O io o loro: non c'era altra scelta.
Così è cominciata la lotta, l'accettazione di Sé e il combattimento contro ciò che non va bene, che sia fuori o dentro non importa. Per Hemingway non esiste vita senza lotta, ma credo che sia importante che la persona contro cui lottiamo sia qualcosa di reale, che abbia un volto che non coincida col proprio.
Oggi combatto e, malgrado ci sono certi mulini a vento che non la smetteranno di ossesionarmi, esistono dei nemici di carne, ossa e idee contro cui volgo le mie forze; a volte perdo, altre vinco... ma non credo sia questo il punto.

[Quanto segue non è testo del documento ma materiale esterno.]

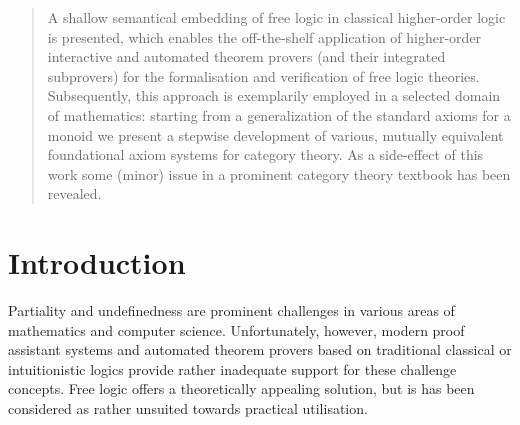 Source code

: \begin{abstract}


  A shallow semantical embedding of free logic in classical
  higher-order logic is presented, which enables the off-the-shelf
  application of higher-order interactive and automated theorem
  provers (and their integrated subprovers) for the formalisation and
  verification of free logic theories.  
  Subsequently, this approach is exemplarily employed in a selected domain of
  mathematics: starting from a generalization of the standard axioms
  for a monoid we present a stepwise development of various, mutually
  equivalent foundational axiom systems for category theory. As a
  side-effect of this work some (minor) issue in a prominent category
  theory textbook has been revealed.


\end{abstract}

\section{Introduction}
\label{intro}
Partiality and undefinedness are prominent challenges in various areas
of mathematics and computer science.  Unfortunately, however, modern
proof assistant systems and automated theorem provers based on
traditional classical or intuitionistic logics provide rather
inadequate support for these challenge concepts.  Free logic offers a
theoretically appealing solution, but is has been considered as rather
unsuited towards practical utilisation.


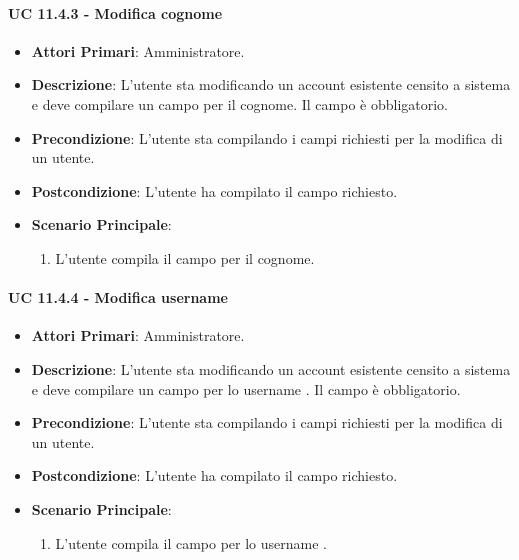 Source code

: 				\paragraph{UC 11.4.3 - Modifica cognome}
				\begin{itemize}
					\item \textbf{Attori Primari}: Amministratore.
					\item \textbf{Descrizione}: L'utente sta modificando un account esistente censito a sistema e deve compilare un campo per il cognome. Il campo è obbligatorio.
					\item \textbf{Precondizione}: L'utente sta compilando i campi richiesti per la modifica di un utente.
					\item \textbf{Postcondizione}: L'utente ha compilato il campo richiesto.
					\item \textbf{Scenario Principale}:
					\begin{enumerate}
						\item{L'utente compila il campo per il cognome.}
					\end{enumerate}	
				\end{itemize}

				\paragraph{UC 11.4.4 - Modifica username }
				\begin{itemize}
					\item \textbf{Attori Primari}: Amministratore.
					\item \textbf{Descrizione}: L'utente sta modificando un account esistente censito a sistema e deve compilare un campo per lo username . Il campo è obbligatorio.
					\item \textbf{Precondizione}: L'utente sta compilando i campi richiesti per la modifica di un utente.
					\item \textbf{Postcondizione}: L'utente ha compilato il campo richiesto.
					\item \textbf{Scenario Principale}:
					\begin{enumerate}
						\item{L'utente compila il campo per lo username .}
					\end{enumerate}	
				\end{itemize}

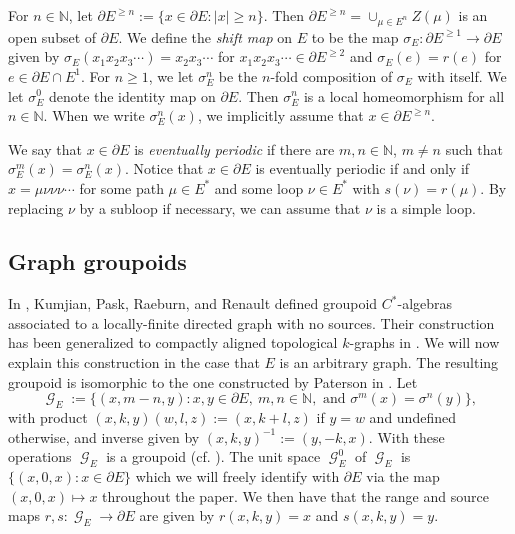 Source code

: \documentclass[12pt, a4paper]{amsart}
\numberwithin{equation}{section}
\theoremstyle{definition}
\theoremstyle{remark}
\begin{document}
For $n\in{\mathbb{N}}$, let $\partial E^{\ge n}:=\{x\in\partial E: |x|\ge n\}$. Then $\partial E^{\ge n}= \cup_{\mu \in E^n} Z(\mu)$ is an open subset of $\partial E$. We define the \emph{shift map} on $E$ to be the map $\sigma_E:\partial E^{\ge 1}\to\partial E$ given by $\sigma_E(x_1x_2x_3\cdots)=x_2x_3\cdots$ for $x_1x_2x_3\cdots\in\partial E^{\ge 2}$ and $\sigma_E(e)=r(e)$ for $e\in\partial E\cap E^1$. For $n\ge 1$, we let $\sigma_E^n$ be the $n$-fold composition of $\sigma_E$ with itself. We let $\sigma_E^0$ denote the identity map on $\partial E$. Then $\sigma_E^n$ is a local homeomorphism for all $n\in{\mathbb{N}}$. When we write $\sigma_E^n(x)$, we implicitly assume that $x\in\partial E^{\ge n}$.  

We say that $x\in\partial E$ is \emph{eventually periodic} if there are $m,n\in{\mathbb{N}}$, $m\ne n$ such that $\sigma_E^m(x)=\sigma_E^n(x)$. Notice that $x\in\partial E$ is eventually periodic if and only if $x=\mu\nu\nu\nu\cdots$ for some path $\mu\in E^*$ and some loop $\nu\in E^*$ with $s(\nu)=r(\mu)$. By replacing $\nu$ by a subloop if necessary, we can assume that $\nu$ is a simple loop.

\subsection{Graph groupoids}

In \cite{KPRR}, Kumjian, Pask, Raeburn, and Renault defined groupoid $C^*$-algebras associated to a locally-finite directed graph with no sources. Their construction has been generalized to compactly aligned topological $k$-graphs in \cite{Yee}. We will now explain this construction in the case that $E$ is an arbitrary graph. The resulting groupoid is isomorphic to the one constructed by Paterson in \cite{Pat}. Let  
\begin{equation*}
	{\operatorname{\mathcal{G}}}_E:=\{(x,m-n,y): x,y\in\partial E,\ m,n\in{\mathbb{N}},\text{ and } \sigma^m(x)=\sigma^n(y)\},
\end{equation*}
with product $(x,k,y)(w,l,z):=(x,k+l,z)$ if $y=w$ and undefined otherwise, and inverse given by $(x,k,y)^{-1}:=(y,-k,x)$.
With these operations ${\operatorname{\mathcal{G}}}_E$ is a groupoid (cf. \cite[Lemma 2.4]{KPRR}). The unit space ${\operatorname{\mathcal{G}}}_E^0$ of ${\operatorname{\mathcal{G}}}_E$ is $\{(x,0,x):x\in\partial E\}$ which we will freely identify with $\partial E$ via the map $(x,0,x)\mapsto x$ throughout the paper. We then have that the range and source maps $r,s: {\operatorname{\mathcal{G}}}_E \to \partial E$ are given by $r(x,k,y)=x$ and $s(x,k,y)=y$.
\end{document}
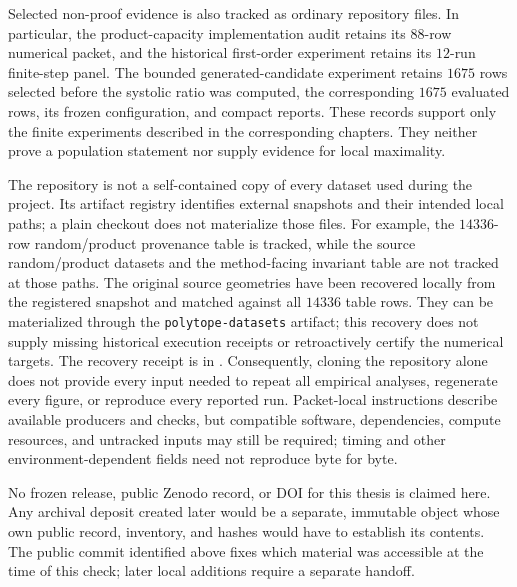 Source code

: Selected non-proof evidence is also tracked as ordinary repository files.  In
particular, the product-capacity implementation audit retains its \(88\)-row
numerical packet, and the historical first-order experiment retains its
\(12\)-run finite-step panel.  The bounded generated-candidate experiment
retains \(1675\) rows selected before the systolic ratio was computed, the
corresponding \(1675\) evaluated rows, its frozen configuration, and compact
reports.  These records support only the finite experiments described in the
corresponding chapters.  They neither prove a population statement nor supply
evidence for local maximality.

The repository is not a self-contained copy of every dataset used during the
project.  Its artifact registry identifies external snapshots and their intended
local paths; a plain checkout does not materialize those files.  For example, the
\(14336\)-row random/product provenance table is tracked, while the source
random/product datasets and the method-facing invariant table are not tracked
at those paths. The original source geometries have been recovered locally
from the registered snapshot and matched against all \(14336\) table rows.
They can be materialized through the \texttt{polytope-datasets} artifact;
this recovery does not supply missing historical execution receipts or
retroactively certify the numerical targets. The recovery receipt is in
.
Consequently, cloning the repository alone does not provide every input needed
to repeat all empirical analyses, regenerate every figure, or reproduce every
reported run.  Packet-local instructions describe available producers and
checks, but compatible software, dependencies, compute resources, and
untracked inputs may still be required; timing and other
environment-dependent fields need not reproduce byte for byte.

No frozen release, public Zenodo record, or DOI for this thesis is claimed
here.  Any archival deposit created later would be a separate, immutable
object whose own public record, inventory, and hashes would have to establish
its contents.  The public commit identified above fixes which material was accessible
at the time of this check; later local additions require a separate handoff.
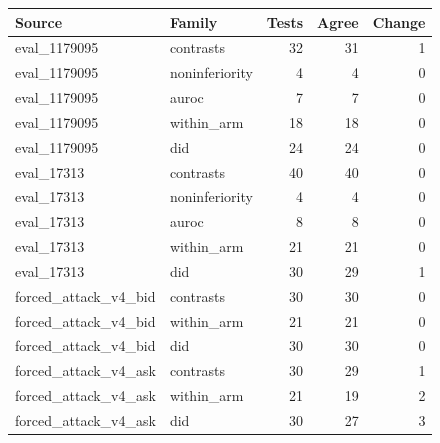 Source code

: \begin{tabular}{llrrr}
\toprule
Source & Family & Tests & Agree & Change \\
\midrule
eval\_1179095 & contrasts & 32 & 31 & 1 \\
eval\_1179095 & noninferiority & 4 & 4 & 0 \\
eval\_1179095 & auroc & 7 & 7 & 0 \\
eval\_1179095 & within\_arm & 18 & 18 & 0 \\
eval\_1179095 & did & 24 & 24 & 0 \\
\midrule
eval\_17313 & contrasts & 40 & 40 & 0 \\
eval\_17313 & noninferiority & 4 & 4 & 0 \\
eval\_17313 & auroc & 8 & 8 & 0 \\
eval\_17313 & within\_arm & 21 & 21 & 0 \\
eval\_17313 & did & 30 & 29 & 1 \\
\midrule
forced\_attack\_v4\_bid & contrasts & 30 & 30 & 0 \\
forced\_attack\_v4\_bid & within\_arm & 21 & 21 & 0 \\
forced\_attack\_v4\_bid & did & 30 & 30 & 0 \\
\midrule
forced\_attack\_v4\_ask & contrasts & 30 & 29 & 1 \\
forced\_attack\_v4\_ask & within\_arm & 21 & 19 & 2 \\
forced\_attack\_v4\_ask & did & 30 & 27 & 3 \\
\bottomrule
\end{tabular}

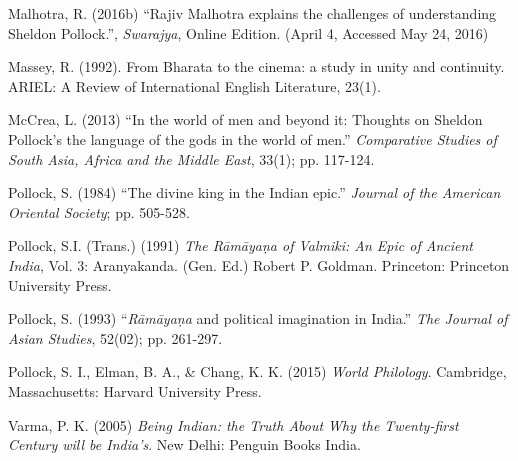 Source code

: \begin{thebibliography}{99}
  Malhotra, R. (2016b) “Rajiv Malhotra explains the challenges of understanding Sheldon Pollock.”, \textit{Swarajya}, Online Edition. (April 4, Accessed May 24, 2016)

  Massey, R. (1992). From Bharata to the cinema: a study in unity and continuity. ARIEL: A Review of International English Literature, 23(1).

  McCrea, L. (2013) “In the world of men and beyond it: Thoughts on Sheldon Pollock’s the language of the gods in the world of men.” \textit{Comparative Studies of South Asia, Africa and the Middle East}, 33(1); pp. 117-124.

  Pollock, S. (1984) “The divine king in the Indian epic.” \textit{Journal of the American Oriental Society}; pp. 505-528.

  Pollock, S.I. (Trans.) (1991) \textit{The Rāmāyaṇa of Valmiki: An Epic of Ancient India}, Vol. 3: Aranyakanda. (Gen. Ed.) Robert P. Goldman. Princeton: Princeton University Press.

  Pollock, S. (1993) “\textit{Rāmāyaṇa} and political imagination in India.” \textit{The Journal of Asian Studies}, 52(02); pp. 261-297.

  Pollock, S. I., Elman, B. A., \& Chang, K. K. (2015) \textit{World Philology}. Cambridge, Massachusetts: Harvard University Press.

  Varma, P. K. (2005) \textit{Being Indian: the Truth About Why the Twenty-first Century will be India's}. New Delhi: Penguin Books India.

 \end{thebibliography}

\theendnotes

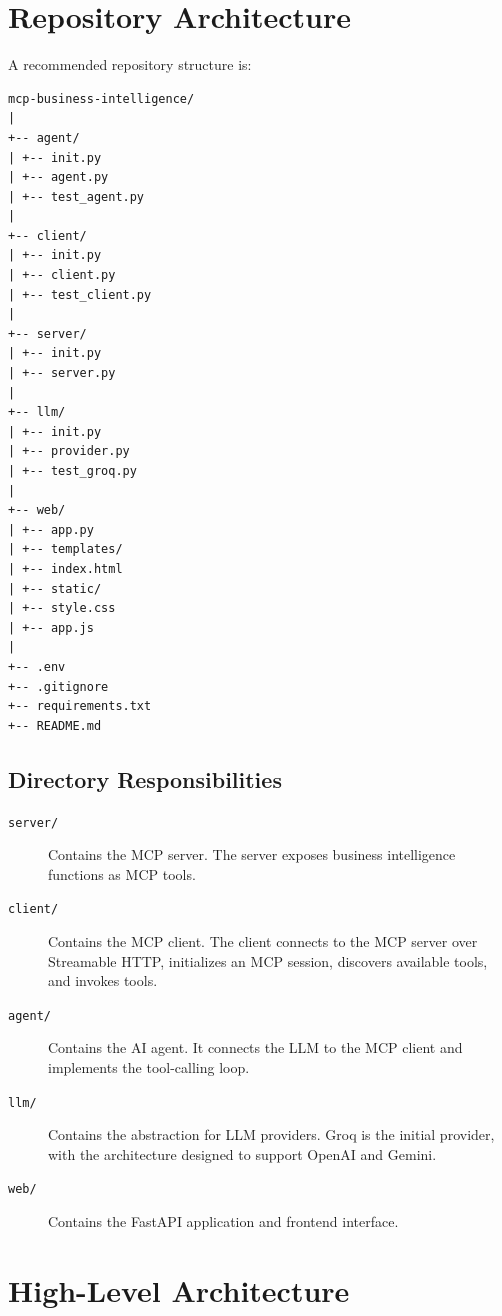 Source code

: \documentclass[11pt,a4paper]{article}
\begin{document}
\section{Repository Architecture}

A recommended repository structure is:

\begin{lstlisting}[style=terminal]
mcp-business-intelligence/
|
+-- agent/
| +-- init.py
| +-- agent.py
| +-- test_agent.py
|
+-- client/
| +-- init.py
| +-- client.py
| +-- test_client.py
|
+-- server/
| +-- init.py
| +-- server.py
|
+-- llm/
| +-- init.py
| +-- provider.py
| +-- test_groq.py
|
+-- web/
| +-- app.py
| +-- templates/
| +-- index.html
| +-- static/
| +-- style.css
| +-- app.js
|
+-- .env
+-- .gitignore
+-- requirements.txt
+-- README.md
\end{lstlisting}

\subsection{Directory Responsibilities}

\begin{description}

\item[\texttt{server/}]
Contains the MCP server. The server exposes business intelligence
functions as MCP tools.

\item[\texttt{client/}]
Contains the MCP client. The client connects to the MCP server over
Streamable HTTP, initializes an MCP session, discovers available tools,
and invokes tools.

\item[\texttt{agent/}]
Contains the AI agent. It connects the LLM to the MCP client and
implements the tool-calling loop.

\item[\texttt{llm/}]
Contains the abstraction for LLM providers. Groq is the initial provider,
with the architecture designed to support OpenAI and Gemini.

\item[\texttt{web/}]
Contains the FastAPI application and frontend interface.

\end{description}

\section{High-Level Architecture}
\end{document}
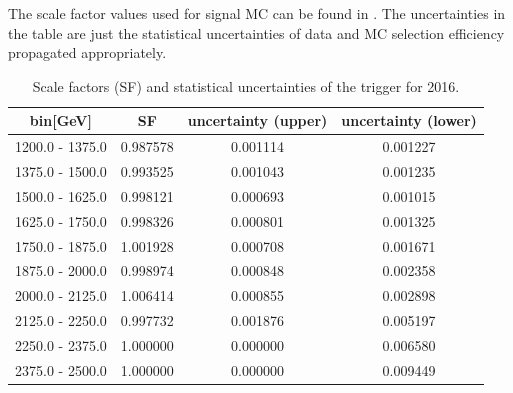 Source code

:The scale factor values used for signal MC can be found in . The uncertainties in the table are just the statistical uncertainties of data and MC selection efficiency propagated appropriately.


\begin{table}
	\centering
	\caption{Scale factors (SF) and statistical uncertainties of the \HT trigger for 2016.}
	\label{tab:2016_triggerSF}
	\begin{tabular}{cccc}
		\hline
		\HT bin[GeV]    & SF       & uncertainty (upper) & uncertainty (lower) \\
		\hline
		1200.0 - 1375.0 & 0.987578 & 0.001114            & 0.001227            \\
		1375.0 - 1500.0 & 0.993525 & 0.001043            & 0.001235            \\
		1500.0 - 1625.0 & 0.998121 & 0.000693            & 0.001015            \\
		1625.0 - 1750.0 & 0.998326 & 0.000801            & 0.001325            \\
		1750.0 - 1875.0 & 1.001928 & 0.000708            & 0.001671            \\
		1875.0 - 2000.0 & 0.998974 & 0.000848            & 0.002358            \\
		2000.0 - 2125.0 & 1.006414 & 0.000855            & 0.002898            \\
		2125.0 - 2250.0 & 0.997732 & 0.001876            & 0.005197            \\
		2250.0 - 2375.0 & 1.000000 & 0.000000            & 0.006580            \\
		2375.0 - 2500.0 & 1.000000 & 0.000000            & 0.009449            \\
		\hline
	\end{tabular}
\end{table}

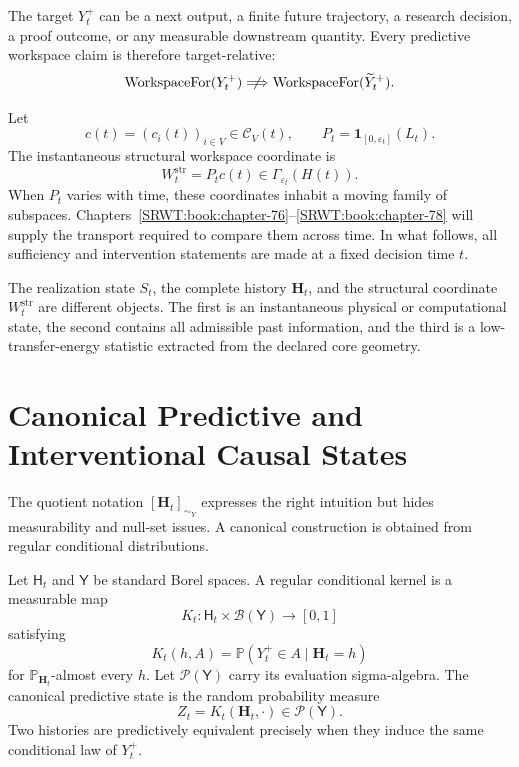 The target \(Y_t^+\) can be a next output, a finite future trajectory, a
research decision, a proof outcome, or any measurable downstream quantity.
Every predictive workspace claim is therefore target-relative:
\[
\operatorname{WorkspaceFor}(Y_t^+)
\centernot\Longrightarrow
\operatorname{WorkspaceFor}(\widetilde Y_t^+).
\]

Let
\[
c(t)=(c_i(t))_{i\in V}
\in
\mathcal C_V(t),
\qquad
P_t=\mathbf 1_{[0,\varepsilon_t]}(L_t).
\]
The instantaneous structural workspace coordinate is
\[
\boxed{
W_t^{\mathrm{str}}=P_tc(t)
\in
\Gamma_{\varepsilon_t}(H(t)).
}
\]
When \(P_t\) varies with time, these coordinates inhabit a moving family of
subspaces. Chapters~\ref{SRWT:book:chapter-76}--\ref{SRWT:book:chapter-78} will supply the transport required to compare them
across time. In what follows, all sufficiency and intervention statements
are made at a fixed decision time \(t\).

\begin{SRWTremark}
The realization state \(S_t\), the complete history \(\mathbf H_t\), and the
structural coordinate \(W_t^{\mathrm{str}}\) are different objects. The first
is an instantaneous physical or computational state, the second contains all
admissible past information, and the third is a low-transfer-energy statistic
extracted from the declared core geometry.
\end{SRWTremark}

\section{Canonical Predictive and Interventional Causal States}

The quotient notation
\([\mathbf H_t]_{\sim_Y}\) expresses the right intuition but hides
measurability and null-set issues. A canonical construction is obtained from
regular conditional distributions.

\begin{SRWTdefinition}\label{SRWT:def:predictive-kernel}
Let \(\mathsf H_t\) and \(\mathsf Y\) be standard Borel spaces. A regular
conditional kernel is a measurable map
\[
K_t:\mathsf H_t\times\mathcal B(\mathsf Y)\to[0,1]
\]
satisfying
\[
K_t(h,A)
=
\mathbb P(Y_t^+\in A\mid\mathbf H_t=h)
\]
for \(\mathbb P_{\mathbf H_t}\)-almost every \(h\). Let
\(\mathcal P(\mathsf Y)\) carry its evaluation sigma-algebra. The canonical
predictive state is the random probability measure
\[
\boxed{
Z_t
=
K_t(\mathbf H_t,\cdot)
\in
\mathcal P(\mathsf Y).
}
\]
Two histories are predictively equivalent precisely when they induce the same
conditional law of \(Y_t^+\).
\end{SRWTdefinition}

Per quel che invece riguarda la scrittura, ho capito che scrivere ed essere uno scrittore sono due cose diverse. Essere uno scrittore comporta la voglia di essere pubblicato, lo scrivere di modo che ciò che si produce possa andare bene per un eventuale editore, per il pubblico, che piaccia, che si veda, che vada bene. Così mi limito a scrivere, per me, allo stesso modo in cui mia madre scrive la lista della spesa. Alla fine non la leggono in molti, ma almeno grazie a lei, quando si fa ora, possiamo mangiare tutti un'ottima cena. Il che non è poco.